The cost of getting by
A week into being in Australia, I stopped bracing myself for inconvenience. Commuting was efficient, public spaces were accessible, and basic services worked without demanding extra patience or strategy. None of this felt extraordinary — only unfamiliar. It took being here to realize how growing up in the Philippines had trained me

By Eliza Bellones
By Eliza Bellones
A week into being in Australia, I stopped bracing myself for inconvenience. Commuting was efficient, public spaces were accessible, and basic services worked without demanding extra patience or strategy. None of this felt extraordinary — only unfamiliar. It took being here to realize how growing up in the Philippines had trained me to expect systems to fall short.
In the Philippines, basic services often feel conditional. Healthcare access depends on time, money, and sometimes connections. Public spaces are unevenly maintained, and infrastructure frequently requires citizens to adjust rather than rely on it. From a young age, many Filipinos learn to navigate inefficiencies quietly. We plan for delays, anticipate inconvenience, and accept dysfunction as part of daily life. Over time, this becomes normal.
This normalization is where the idea of diskarte takes root. Diskarte is often praised as a uniquely Filipino trait — resourcefulness, adaptability, resilience. It is celebrated especially among the youth, who are expected to juggle responsibilities early and find ways to survive despite limited support. While resilience is undeniably admirable, experiencing life in Australia made me question whether diskarte is always a strength, or simply a response to systemic failure.
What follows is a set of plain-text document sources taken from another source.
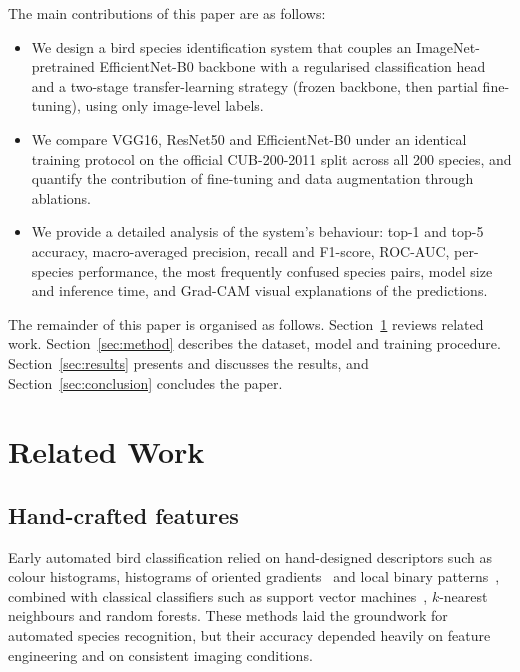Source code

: \documentclass[conference]{IEEEtran}
\begin{document}
The main contributions of this paper are as follows:
\begin{itemize}
\item We design a bird species identification system that couples an
ImageNet-pretrained EfficientNet-B0 backbone with a regularised classification
head and a two-stage transfer-learning strategy (frozen backbone, then partial
fine-tuning), using only image-level labels.
\item We compare VGG16, ResNet50 and EfficientNet-B0 under an identical training
protocol on the official CUB-200-2011 split across all 200 species, and quantify
the contribution of fine-tuning and data augmentation through ablations.
\item We provide a detailed analysis of the system's behaviour: top-1 and top-5
accuracy, macro-averaged precision, recall and F1-score, ROC-AUC, per-species
performance, the most frequently confused species pairs, model size and
inference time, and Grad-CAM visual explanations of the predictions.
\end{itemize}

The remainder of this paper is organised as follows. Section~\ref{sec:related}
reviews related work. Section~\ref{sec:method} describes the dataset, model and
training procedure. Section~\ref{sec:results} presents and discusses the
results, and Section~\ref{sec:conclusion} concludes the paper.

\section{Related Work}\label{sec:related}
\subsection{Hand-crafted features}
Early automated bird classification relied on hand-designed descriptors such as
colour histograms, histograms of oriented gradients~\cite{dalal2005} and local
binary patterns~\cite{ojala2002}, combined with classical classifiers such as
support vector machines~\cite{cortes1995}, $k$-nearest neighbours and random
forests. These methods laid the groundwork for automated species recognition,
but their accuracy depended heavily on feature engineering and on consistent
imaging conditions.
\end{document}
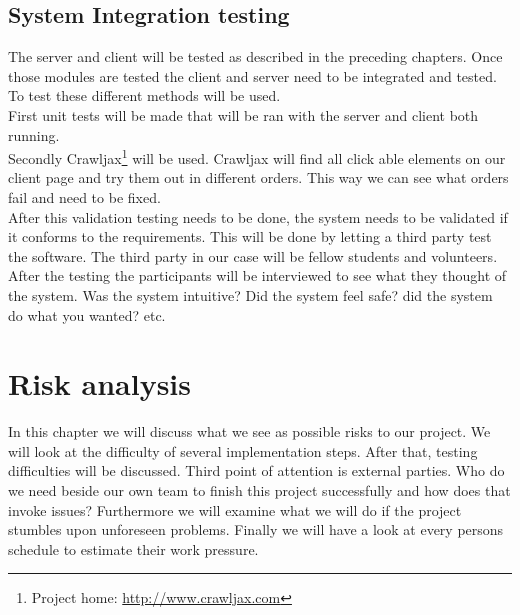 \documentclass[a4paper]{article}
\begin{document}



\subsection{System Integration testing}
The server and client will be tested as described in the preceding chapters. Once those modules are tested the client and server need to be integrated and tested. To test these different methods will be used.\\
First unit tests will be made that will be ran with the server and client both running.\\
Secondly Crawljax\footnote{ Project home: \url{http://www.crawljax.com}} will be used. Crawljax will find all click able elements on our client page and try them out in different orders. This way we can see what orders fail and need to be fixed.\\



After this validation testing needs to be done, the system needs to be validated if it conforms to the requirements. This will be done by letting a third party test the software. The third party in our case will be fellow students and volunteers. After the testing the participants will be interviewed to see what they thought of the system. Was the system intuitive? Did the system feel safe? did the system do what you wanted? etc.

\section{Risk analysis}
In this chapter we will discuss what we see as possible risks to our project. We will look at the difficulty of several implementation steps. After that, testing difficulties will be discussed. Third point of attention is external parties. Who do we need beside our own team to finish this project successfully and how does that invoke issues? Furthermore we will examine what we will do if the project stumbles upon unforeseen problems. Finally we will have a look at every persons schedule to estimate their work pressure.
\end{document}
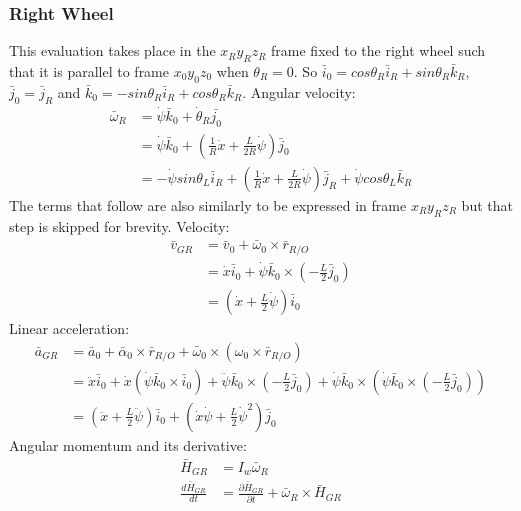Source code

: \documentclass[a4paper,10pt]{article}
\begin{document}
\subsubsection{Right Wheel}
This evaluation takes place in the $x_Ry_Rz_R$ frame fixed to the right wheel such that it is parallel to 
frame $x_0y_0z_0$ when $\theta_R = 0$. So $\bar{i}_0 = cos\theta_R\bar{i}_R+sin\theta_R\bar{k}_R$, 
$\bar{j}_0 = \bar{j}_R$ and $\bar{k}_0 = -sin\theta_R\bar{i}_R+cos\theta_R\bar{k}_R$.
Angular velocity:
\begin{align}
 \bar{\omega}_R &= \dot\psi\bar{k}_0 + \dot\theta_R\bar{j_0} \nonumber \\
 &= \dot\psi\bar{k}_0 + \left(\frac{1}{R}\dot{x}+\frac{L}{2R}\dot\psi\right)\bar{j}_0 \nonumber \\
 &= -\dot\psi sin\theta_L\bar{i}_R + \left(\frac{1}{R}\dot{x}+\frac{L}{2R}\dot\psi\right)\bar{j}_R + \dot\psi cos\theta_L\bar{k}_R 
\end{align}
The terms that follow are also similarly to be expressed in frame $x_Ry_Rz_R$ but that step is skipped for brevity.
Velocity:
\begin{align}
  \bar{v}_{GR} &= \bar{v}_0 + \bar{\omega}_0 \times \bar{r}_{R/O} \nonumber \\
 &= \dot{x}\bar{i}_0 + \dot\psi\bar{k}_0 \times \left(-\frac{L}{2}\bar{j}_0\right) \nonumber \\
 &= \left(\dot{x}+\frac{L}{2}\dot\psi\right)\bar{i}_0  
\end{align}
Linear acceleration:
\begin{align}
 \bar{a}_{GR} &= \bar{a}_0 + \bar\alpha_0 \times \bar{r}_{R/O} + \bar\omega_0 \times \left( \omega_0 \times \bar{r}_{R/O}\right) \nonumber \\
 &= \ddot{x}\bar{i}_0 + \dot{x}\left(\dot\psi\bar{k}_0 \times \bar{i}_0\right)+ \ddot\psi\bar{k}_0 \times \left(-\frac{L}{2}\bar{j}_0\right) + \dot\psi\bar{k}_0 \times \left( \dot\psi\bar{k}_0 \times \left(-\frac{L}{2}\bar{j}_0\right)\right) \nonumber \\
 &= \left(\ddot{x}+\frac{L}{2}\ddot\psi\right)\bar{i}_0 + \left(\dot{x}\dot\psi + \frac{L}{2}\dot\psi^2\right)\bar{j}_0  
\end{align}
Angular momentum and its derivative:
\begin{align}
 \bar{H}_{GR} &= I_w\bar{\omega}_R \nonumber \\
 \frac{d\bar{H}_{GR}}{dt} &= \frac{\partial \bar{H}_{GR}}{\partial t} + \bar\omega_R \times \bar{H}_{GR} \nonumber \\
\end{align}
\end{document}
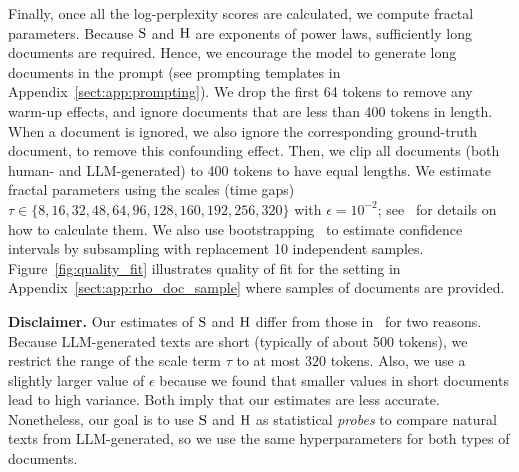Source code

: Finally, once all the log-perplexity scores are calculated, we compute fractal parameters. Because  $\mathrm{S}$ and $\mathrm{H}$ are exponents of power laws, sufficiently long documents are required. Hence, we  encourage the model to generate long documents in the prompt (see prompting templates in Appendix~\ref{sect:app:prompting}). We drop the first 64 tokens to remove any warm-up effects, and ignore documents that are less than 400 tokens in length. When a document is ignored, we also ignore the corresponding ground-truth document, to remove this confounding effect. Then, we clip all documents (both human- and LLM-generated) to 400 tokens to have equal lengths. We estimate fractal parameters using the scales (time gaps) $\tau\in\{8, 16, 32, 48, 64, 96, 128, 160, 192, 256, 320\}$ with $\epsilon=10^{-2}$; see~\cite{alabdulmohsin2024fractals} for details on how to calculate them. We also use bootstrapping~\citep{efron1994introduction} to estimate confidence intervals by subsampling with replacement 10 independent samples. Figure~\ref{fig:quality_fit} illustrates quality of fit for the setting in Appendix~\ref{sect:app:rho_doc_sample} where samples of documents are provided.

\textbf{Disclaimer.} Our estimates of $\mathrm{S}$ and $\mathrm{H}$ differ from those in~\cite{alabdulmohsin2024fractals} for two reasons. Because LLM-generated texts are short (typically of about 500 tokens), we restrict the range of the scale term $\tau$ to at most $320$ tokens. Also, we use a slightly larger value of $\epsilon$ because we found that smaller values in short documents lead to high variance. Both imply that our estimates are less accurate. Nonetheless, our goal is to use $\mathrm{S}$ and $\mathrm{H}$ as statistical \emph{probes} to compare natural texts from LLM-generated, so we use the same hyperparameters for both types of documents.
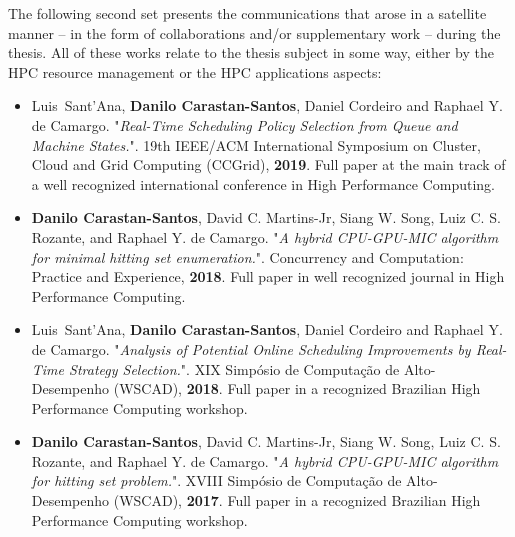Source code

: The following second set presents the communications that arose in a satellite manner -- in the form of collaborations and/or supplementary work -- during the thesis. All of these works relate to the thesis subject in some way, either by the HPC resource management or the HPC applications aspects:

\begin{itemize}
    \item Luis~Sant'Ana, \textbf{Danilo Carastan-Santos}, Daniel Cordeiro and Raphael Y. de Camargo. "\textit{Real-Time Scheduling Policy Selection from Queue and Machine States.}". 19th IEEE/ACM International Symposium on Cluster, Cloud and Grid Computing (CCGrid), \textbf{2019}. Full paper at the main track of a well recognized international conference in High Performance Computing.
    
    \item \textbf{Danilo Carastan-Santos}, David C. Martins-Jr, Siang W. Song, Luiz C. S. Rozante, and Raphael Y. de Camargo. "\textit{A hybrid CPU-GPU-MIC algorithm for minimal hitting set enumeration.}". Concurrency and Computation: Practice and Experience, \textbf{2018}. Full paper in well recognized journal in High Performance Computing.
    
    \item Luis~Sant'Ana, \textbf{Danilo Carastan-Santos}, Daniel Cordeiro and Raphael Y. de Camargo. "\textit{Analysis of Potential Online Scheduling Improvements by Real-Time Strategy Selection.}". XIX Simpósio de Computação de Alto-Desempenho (WSCAD), \textbf{2018}. Full paper in a recognized Brazilian High Performance Computing workshop.
    
    \item \textbf{Danilo Carastan-Santos}, David C. Martins-Jr, Siang W. Song, Luiz C. S. Rozante, and Raphael Y. de Camargo. "\textit{A hybrid CPU-GPU-MIC algorithm for hitting set problem.}". XVIII Simpósio de Computação de Alto-Desempenho (WSCAD), \textbf{2017}. Full paper in a recognized Brazilian High Performance Computing workshop.
\end{itemize}






 
 

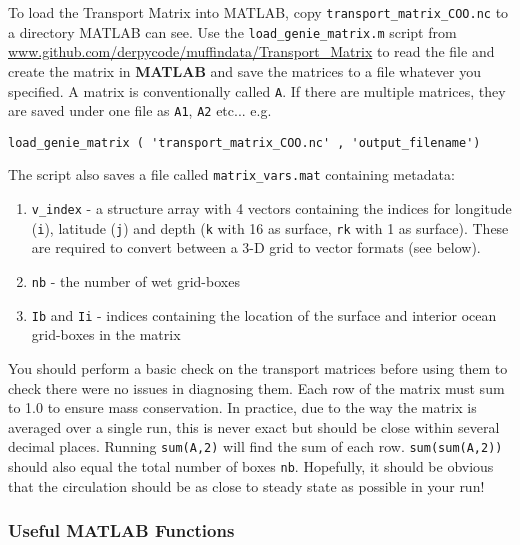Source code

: To load the Transport Matrix into MATLAB, copy \texttt{transport\_matrix\_COO.nc} to a directory MATLAB can see. Use the  \texttt{load\_genie\_matrix.m}  script from \url{www.github.com/derpycode/muffindata/Transport_Matrix} to read the file and create the matrix in \textbf{MATLAB} and save the matrices to a file  whatever you specified. A matrix is conventionally called \texttt{A}. If there are multiple matrices, they are saved under one file as \texttt{A1}, \texttt{A2} etc... e.g.
\vspace{-1mm}\small\begin{verbatim}
load_genie_matrix ( 'transport_matrix_COO.nc' , 'output_filename')
\end{verbatim}\normalsize\vspace{-1mm}
\noindent The script also saves a file called \texttt{matrix\_vars.mat} containing metadata:

\vspace{2mm}
\begin{enumerate}
\item \texttt{v\_index} - a structure array with 4 vectors containing the indices for longitude (\texttt{i}), latitude (\texttt{j}) and depth (\texttt{k} with 16 as surface, \texttt{rk} with 1 as surface). These are required to convert between a 3-D grid to vector formats (see below).
\item \texttt{nb} - the number of wet grid-boxes
\item \texttt{Ib} and \texttt{Ii} - indices containing the location of the surface and interior ocean grid-boxes in the matrix
\end{enumerate}
\vspace{2mm}

You should perform a basic check on the transport matrices before using them to check there were no issues in diagnosing them. Each row of the matrix must sum to 1.0 to ensure mass conservation. In practice, due to the way the matrix is averaged over a single run, this is never exact but should be close within several decimal places. Running \texttt{sum(A,2)} will find the sum of each row. \texttt{sum(sum(A,2))} should also equal the total number of boxes \texttt{nb}. Hopefully, it should be obvious that the circulation should be as close to steady state as possible in your run!

%
\subsubsection{Useful MATLAB Functions}
\vspace{1mm}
In Australia, people still work hard, and problems still exist. But survival is not the default mode. You do not need to constantly strategize just to move around the city or access healthcare. Systems are designed to work without requiring extra effort from individuals. This difference matters, because it shifts responsibility away from the individual and back to the institutions meant to serve the public.
By framing survival as diskarte, we risk obscuring the root of the problem. We praise adaptability instead of asking why adaptation is necessary in the first place. We celebrate resilience while ignoring the exhaustion it produces, particularly among young people who inherit these conditions without having created them. When struggle is romanticized, accountability fades into the background.
This is not an argument that Australia is perfect, nor is it a call to compare countries competitively. Rather, it is a reminder of what should be considered basic. Clean public spaces, accessible healthcare, and reliable systems are not privileges to be earned through patience or ingenuity. They are the result of governance that prioritizes public welfare.
Realizing this abroad does not weaken my attachment to the Philippines. If anything, it sharpens it. Loving a country should not mean accepting its failures without question. Filipino youth have proven time and again that they are capable of resilience. The question now is whether resilience should continue to be a requirement for living a dignified life.
Diskarte will always be part of the Filipino story. But it should be a choice, not a necessity. At some point, we must stop praising survival and start demanding systems that allow people — especially the youth — to live without having to fight for the bare minimum.